### WHAT IS NEEDED
Exactly the lines from the beginning of the records below through the line with "## Описание бота" must be given again, without pictures.

### PROVIDED DATA

<<<<

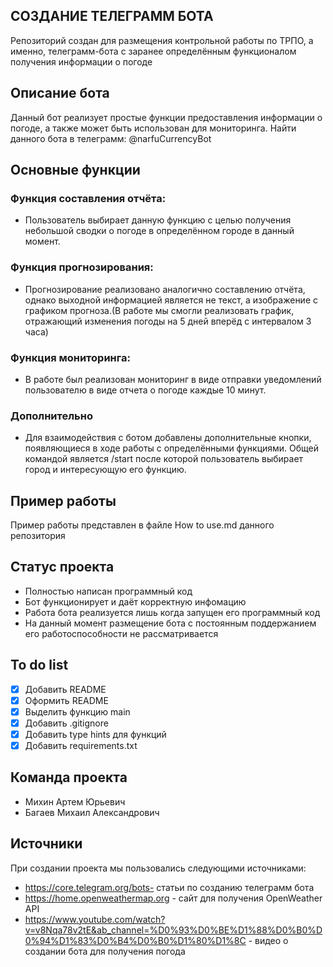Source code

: ## СОЗДАНИЕ ТЕЛЕГРАММ БОТА
Репозиторий создан для размещения контрольной работы по ТРПО, а именно, телеграмм-бота с заранее определённым функционалом получения информации о погоде
## Описание бота
Данный бот реализует простые функции предоставления информации о погоде, а также может быть использован для мониторинга. Найти данного бота в телеграмм: @narfuCurrencyBot
## Основные функции
### Функция составления отчёта:
- Пользователь выбирает данную функцию с целью получения небольшой сводки о погоде в определённом городе в данный момент.
### Функция прогнозирования:
- Прогнозирование реализовано аналогично составлению отчёта, однако выходной информацией является не текст, а изображение с графиком прогноза.(В работе мы смогли реализовать график, отражающий изменения погоды на 5 дней вперёд с интервалом 3 часа)
### Функция мониторинга:
- В работе был реализован мониторинг в виде отправки уведомлений пользователю в виде отчета о погоде каждые 10 минут.
### Дополнительно    
- Для взаимодействия с ботом добавлены дополнительные кнопки, появляющиеся в ходе работы с определёнными функциями. Общей командой является /start после которой пользователь выбирает город и интересующую его функцию.
## Пример работы
Пример работы представлен в файле How to use.md данного репозитория
## Статус проекта
- Полностью написан программный код
- Бот функционирует и даёт корректную инфомацию
- Работа бота реализуется лишь когда запущен его программный код
- На данный момент размещение бота с постоянным поддержанием его работоспособности не рассматривается

## To do list
- [x] Добавить README
- [x] Оформить README
- [x] Выделить функцию main 
- [x] Добавить .gitignore
- [x] Добавить type hints для функций
- [x] Добавить requirements.txt
## Команда проекта
- Михин Артем Юрьевич
- Багаев Михаил Александрович
## Источники
При создании проекта мы пользовались следующими источниками:
- https://core.telegram.org/bots- статьи по созданию телеграмм бота
- https://home.openweathermap.org - сайт для получения OpenWeather API
- https://www.youtube.com/watch?v=v8Nqa78v2tE&ab_channel=%D0%93%D0%BE%D1%88%D0%B0%D0%94%D1%83%D0%B4%D0%B0%D1%80%D1%8C - видео о создании бота для получения погода
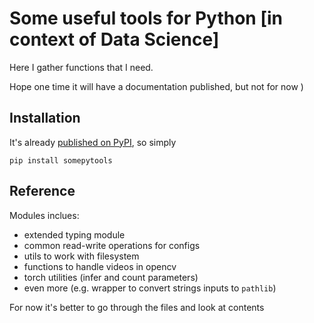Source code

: # Some useful tools for Python [in context of Data Science]

Here I gather functions that I need.

Hope one time it will have a documentation published, but not for now )

## Installation

It's already [published on PyPI](https://pypi.org/project/somepytools/), so
simply

`pip install somepytools`

## Reference

Modules inclues:

- extended typing module
- common read-write operations for configs
- utils to work with filesystem
- functions to handle videos in opencv
- torch utilities (infer and count parameters)
- even more (e.g. wrapper to convert strings inputs to `pathlib`)

For now it's better to go through the files and look at contents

>>>>

### OUTPUT OF THE EXERCISE
Source code

: ## СОЗДАНИЕ ТЕЛЕГРАММ БОТА
Репозиторий создан для размещения контрольной работы по ТРПО, а именно, телеграмм-бота с заранее определённым функционалом получения информации о погоде
## Описание бота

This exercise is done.